PARTS of southern China still cleaning up today after floods left at least 20 people dead or missing are forecast to be hit by more rain in the coming days.
Nearly three million people have been affected by the deluge, with 228,000 forced to seek shelter and 1,300 homes destroyed, according to the Ministry of Emergency Management.
Direct economic losses are estimated at more than £394 million, the ministry said.
While damage has been concentrated in Hunan province and the Guangxi region, authorities were monitoring the situation in the Yangtze River city of Wuhan, where the global coronavirus pandemic began, Vice Minister of Water Resources Ye Jianchun said at a briefing yesterday.
Guangxi’s crucial tourism sector, already hit hard by the pandemic, has suffered further losses from the floods.
In the picturesque town of Yangshuo, famed for its river scenery and karst outcrops, streets were flooded and tourists had to be evacuated on bamboo rafts.
The county government said that more than 1,000 hotels and other guest accommodation suffered water damage, as did 5,000 shops.
Firefighters and other public-service workers pitched in, helping to clear debris and spray disinfectant, the official Xinhua News Agency reported.

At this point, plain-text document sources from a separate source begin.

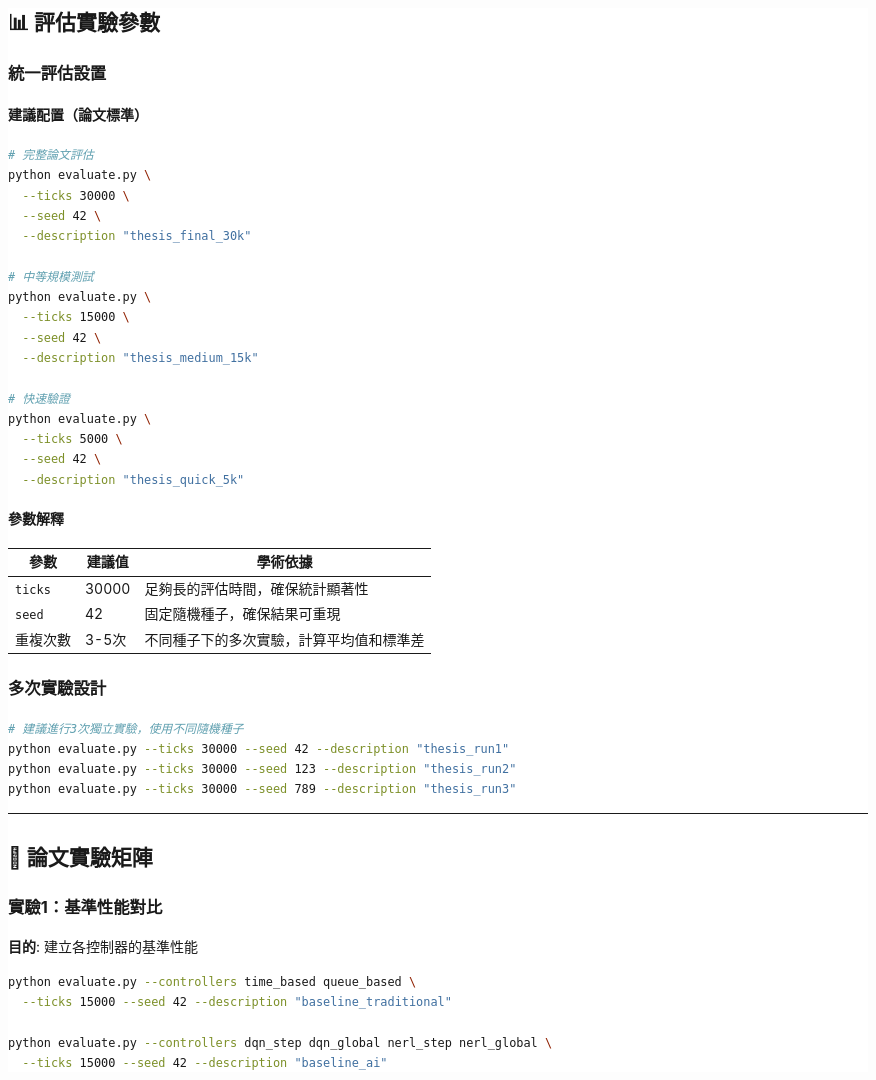 
## 📊 評估實驗參數

### 統一評估設置

#### 建議配置（論文標準）
```bash
# 完整論文評估
python evaluate.py \
  --ticks 30000 \
  --seed 42 \
  --description "thesis_final_30k"

# 中等規模測試  
python evaluate.py \
  --ticks 15000 \
  --seed 42 \
  --description "thesis_medium_15k"

# 快速驗證
python evaluate.py \
  --ticks 5000 \
  --seed 42 \
  --description "thesis_quick_5k"
```

#### 參數解釋
| 參數 | 建議值 | 學術依據 |
|------|--------|----------|
| `ticks` | 30000 | 足夠長的評估時間，確保統計顯著性 |
| `seed` | 42 | 固定隨機種子，確保結果可重現 |
| 重複次數 | 3-5次 | 不同種子下的多次實驗，計算平均值和標準差 |

### 多次實驗設計
```bash
# 建議進行3次獨立實驗，使用不同隨機種子
python evaluate.py --ticks 30000 --seed 42 --description "thesis_run1"
python evaluate.py --ticks 30000 --seed 123 --description "thesis_run2"  
python evaluate.py --ticks 30000 --seed 789 --description "thesis_run3"
```

---

## 🔬 論文實驗矩陣

### 實驗1：基準性能對比
**目的**: 建立各控制器的基準性能
```bash
python evaluate.py --controllers time_based queue_based \
  --ticks 15000 --seed 42 --description "baseline_traditional"

python evaluate.py --controllers dqn_step dqn_global nerl_step nerl_global \
  --ticks 15000 --seed 42 --description "baseline_ai"
```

Seasonal flooding regularly strikes the lower regions of China’s major river systems, particularly those of the Yangtze and the Pearl to the south.
Authorities have sought to mitigate the damage through the use of dams, particularly the massive Three Gorges structure on the Yangtze.
China’s worst floods in recent years were in 1998, when more than 2,000 people died and almost three million homes were destroyed.